China’s 100,000 property developers are bracing for an industry shakeout as economic growth sputters
- Ruyi Island in Hainan province offers a glimpse of the shakeout that China’s 100,000 developers must brace for
The marketing materials for Ruyi Island, a man-made chunk of land about three miles (five kilometres) northeast of the capital of China’s Hainan province, depict a utopia for the wealthy. An artist’s impression shows families strolling along marina boardwalks strung with fairy lights and villas nestled around palm tree-lined lagoons.
In reality, Ruyi Island - five years after construction started - remains a huge sand bank, a few cranes sitting idle.
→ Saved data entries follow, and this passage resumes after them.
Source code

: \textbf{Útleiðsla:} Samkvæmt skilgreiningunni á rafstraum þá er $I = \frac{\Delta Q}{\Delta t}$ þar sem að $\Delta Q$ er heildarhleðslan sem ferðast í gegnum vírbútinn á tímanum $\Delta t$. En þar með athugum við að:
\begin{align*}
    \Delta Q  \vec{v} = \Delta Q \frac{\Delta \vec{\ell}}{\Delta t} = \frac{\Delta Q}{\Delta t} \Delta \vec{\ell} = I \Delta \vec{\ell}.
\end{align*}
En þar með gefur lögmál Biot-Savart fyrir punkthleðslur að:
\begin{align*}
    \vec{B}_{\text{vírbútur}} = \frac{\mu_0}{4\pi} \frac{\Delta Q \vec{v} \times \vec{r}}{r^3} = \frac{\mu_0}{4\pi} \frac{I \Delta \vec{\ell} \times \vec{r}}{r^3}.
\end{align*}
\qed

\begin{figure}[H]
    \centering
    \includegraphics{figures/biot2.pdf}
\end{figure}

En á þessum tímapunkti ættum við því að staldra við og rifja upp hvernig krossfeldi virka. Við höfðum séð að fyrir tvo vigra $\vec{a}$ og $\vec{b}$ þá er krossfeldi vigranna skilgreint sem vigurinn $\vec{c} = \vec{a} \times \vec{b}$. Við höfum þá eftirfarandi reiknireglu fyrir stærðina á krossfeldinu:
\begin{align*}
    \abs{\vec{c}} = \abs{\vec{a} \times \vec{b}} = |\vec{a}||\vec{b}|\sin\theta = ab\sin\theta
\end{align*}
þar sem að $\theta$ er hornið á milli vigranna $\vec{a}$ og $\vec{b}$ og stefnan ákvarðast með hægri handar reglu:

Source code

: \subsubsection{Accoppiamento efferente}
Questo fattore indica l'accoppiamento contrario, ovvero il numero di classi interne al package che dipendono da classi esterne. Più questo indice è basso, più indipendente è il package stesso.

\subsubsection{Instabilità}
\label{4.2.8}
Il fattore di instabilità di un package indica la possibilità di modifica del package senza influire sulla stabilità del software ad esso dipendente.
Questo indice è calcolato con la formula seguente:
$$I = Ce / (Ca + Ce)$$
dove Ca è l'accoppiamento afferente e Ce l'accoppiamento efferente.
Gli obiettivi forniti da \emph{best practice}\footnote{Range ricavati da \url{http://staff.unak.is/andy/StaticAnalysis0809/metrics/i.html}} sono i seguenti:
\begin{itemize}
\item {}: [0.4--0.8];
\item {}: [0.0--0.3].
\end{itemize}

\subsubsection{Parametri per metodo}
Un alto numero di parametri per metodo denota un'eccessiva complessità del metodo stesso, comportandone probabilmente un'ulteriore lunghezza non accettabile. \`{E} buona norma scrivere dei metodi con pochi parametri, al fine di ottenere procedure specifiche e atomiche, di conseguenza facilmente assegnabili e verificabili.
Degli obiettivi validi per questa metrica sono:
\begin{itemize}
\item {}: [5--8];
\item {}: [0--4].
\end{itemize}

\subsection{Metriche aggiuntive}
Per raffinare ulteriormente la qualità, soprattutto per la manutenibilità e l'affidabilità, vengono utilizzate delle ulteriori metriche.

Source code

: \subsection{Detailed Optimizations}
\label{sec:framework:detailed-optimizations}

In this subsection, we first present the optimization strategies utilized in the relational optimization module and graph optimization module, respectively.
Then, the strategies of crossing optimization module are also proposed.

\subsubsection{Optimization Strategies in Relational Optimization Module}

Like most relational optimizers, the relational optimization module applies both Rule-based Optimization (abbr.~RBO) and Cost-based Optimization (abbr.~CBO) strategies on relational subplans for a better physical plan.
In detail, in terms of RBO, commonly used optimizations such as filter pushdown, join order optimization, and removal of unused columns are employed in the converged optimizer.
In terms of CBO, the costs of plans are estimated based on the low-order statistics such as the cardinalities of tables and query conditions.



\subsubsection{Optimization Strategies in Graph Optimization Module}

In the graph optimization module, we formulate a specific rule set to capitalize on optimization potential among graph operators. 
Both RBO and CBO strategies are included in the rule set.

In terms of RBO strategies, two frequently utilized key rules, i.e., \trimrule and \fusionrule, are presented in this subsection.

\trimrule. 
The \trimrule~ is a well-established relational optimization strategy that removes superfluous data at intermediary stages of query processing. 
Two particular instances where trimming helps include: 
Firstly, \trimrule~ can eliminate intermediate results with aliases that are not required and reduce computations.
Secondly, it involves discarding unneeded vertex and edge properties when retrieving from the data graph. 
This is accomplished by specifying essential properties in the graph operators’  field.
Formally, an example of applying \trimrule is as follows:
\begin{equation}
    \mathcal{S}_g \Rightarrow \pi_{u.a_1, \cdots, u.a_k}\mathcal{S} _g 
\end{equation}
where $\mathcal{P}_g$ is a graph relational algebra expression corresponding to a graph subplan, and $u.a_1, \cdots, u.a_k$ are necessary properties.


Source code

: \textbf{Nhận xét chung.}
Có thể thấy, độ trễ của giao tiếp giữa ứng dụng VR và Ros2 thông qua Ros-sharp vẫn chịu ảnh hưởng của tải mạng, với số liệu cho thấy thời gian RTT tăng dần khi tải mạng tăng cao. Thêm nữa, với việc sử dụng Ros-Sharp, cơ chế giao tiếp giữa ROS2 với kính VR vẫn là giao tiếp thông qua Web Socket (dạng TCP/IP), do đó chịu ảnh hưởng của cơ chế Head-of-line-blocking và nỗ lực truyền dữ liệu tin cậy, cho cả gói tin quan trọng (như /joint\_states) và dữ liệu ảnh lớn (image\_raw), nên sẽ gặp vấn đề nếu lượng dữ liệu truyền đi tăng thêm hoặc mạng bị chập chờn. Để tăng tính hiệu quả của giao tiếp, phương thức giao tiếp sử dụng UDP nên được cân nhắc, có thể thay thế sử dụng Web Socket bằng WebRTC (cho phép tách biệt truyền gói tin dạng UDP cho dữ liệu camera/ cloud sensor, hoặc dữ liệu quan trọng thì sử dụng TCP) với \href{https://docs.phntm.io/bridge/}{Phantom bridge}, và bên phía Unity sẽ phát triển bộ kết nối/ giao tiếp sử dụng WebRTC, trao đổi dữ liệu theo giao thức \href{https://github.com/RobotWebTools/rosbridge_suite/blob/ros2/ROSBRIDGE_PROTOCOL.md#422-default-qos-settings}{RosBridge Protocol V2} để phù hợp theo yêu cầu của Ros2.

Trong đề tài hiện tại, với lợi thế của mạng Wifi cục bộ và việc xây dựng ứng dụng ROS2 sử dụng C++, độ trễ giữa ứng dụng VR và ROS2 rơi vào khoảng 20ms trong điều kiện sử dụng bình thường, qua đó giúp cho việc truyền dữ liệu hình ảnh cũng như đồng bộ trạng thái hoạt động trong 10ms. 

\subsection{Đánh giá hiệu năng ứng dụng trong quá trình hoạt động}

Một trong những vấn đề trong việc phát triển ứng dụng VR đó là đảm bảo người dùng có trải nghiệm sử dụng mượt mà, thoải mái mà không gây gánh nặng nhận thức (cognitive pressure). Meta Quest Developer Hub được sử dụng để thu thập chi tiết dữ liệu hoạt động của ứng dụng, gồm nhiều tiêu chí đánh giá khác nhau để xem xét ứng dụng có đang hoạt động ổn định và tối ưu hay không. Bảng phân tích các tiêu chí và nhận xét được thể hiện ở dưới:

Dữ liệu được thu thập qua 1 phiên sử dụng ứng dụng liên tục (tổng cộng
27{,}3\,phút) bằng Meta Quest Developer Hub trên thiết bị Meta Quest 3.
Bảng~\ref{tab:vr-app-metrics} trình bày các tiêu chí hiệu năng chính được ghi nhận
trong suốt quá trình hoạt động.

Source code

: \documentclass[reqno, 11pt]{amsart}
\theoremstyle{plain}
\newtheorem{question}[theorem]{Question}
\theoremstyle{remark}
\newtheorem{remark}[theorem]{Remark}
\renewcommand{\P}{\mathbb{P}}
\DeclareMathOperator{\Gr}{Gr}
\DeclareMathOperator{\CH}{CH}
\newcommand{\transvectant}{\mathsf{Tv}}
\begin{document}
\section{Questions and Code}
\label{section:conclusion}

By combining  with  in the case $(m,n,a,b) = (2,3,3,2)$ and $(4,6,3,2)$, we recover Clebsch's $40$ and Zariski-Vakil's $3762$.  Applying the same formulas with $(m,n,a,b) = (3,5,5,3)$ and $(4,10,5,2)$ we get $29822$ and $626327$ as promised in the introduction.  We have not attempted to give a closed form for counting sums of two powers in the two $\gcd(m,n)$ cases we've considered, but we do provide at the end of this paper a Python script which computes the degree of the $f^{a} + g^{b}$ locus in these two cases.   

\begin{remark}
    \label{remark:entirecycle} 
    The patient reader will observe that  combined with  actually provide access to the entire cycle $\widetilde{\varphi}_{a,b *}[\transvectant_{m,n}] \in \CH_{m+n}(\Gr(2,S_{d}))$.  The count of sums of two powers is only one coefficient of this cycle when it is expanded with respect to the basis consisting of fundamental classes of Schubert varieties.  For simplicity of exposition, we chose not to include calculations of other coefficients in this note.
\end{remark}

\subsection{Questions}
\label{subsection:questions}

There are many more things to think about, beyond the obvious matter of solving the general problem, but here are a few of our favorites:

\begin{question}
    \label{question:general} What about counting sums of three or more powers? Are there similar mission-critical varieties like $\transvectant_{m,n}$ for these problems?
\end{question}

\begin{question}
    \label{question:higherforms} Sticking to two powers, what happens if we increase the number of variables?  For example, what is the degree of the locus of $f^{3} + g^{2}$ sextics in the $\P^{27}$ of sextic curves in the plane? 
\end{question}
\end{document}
Its developer, Beijing-based Zhonghong Holding, is in the process of selling, or at least trying to sell, the 13 billion yuan (US$1.9 billion) project to a competitor after burning through cash and piling up debt.
Ruyi Island offers a glimpse of the convulsions shaking China’s more than 100,000 developers, who rushed to capitalise on friendly government policies, insatiable housing demand and a near-limitless supply of cheap debt in recent years.
With the government now prioritising keeping corporate China’s mountain of debt in check, the industry finds itself in the early innings of an epic shakeout.
Making matters worse, local authorities in parts of China are starting to dismantle a system where developers collect cash from buyers long in advance of finishing their homes, potentially robbing them of a major funding channel.
“If scrapping the pre-sales system takes shape, that will speed up the consolidation wave,” said Zhao Ke, property analyst at China Merchants Securities. “It’ll be survival of the fittest.”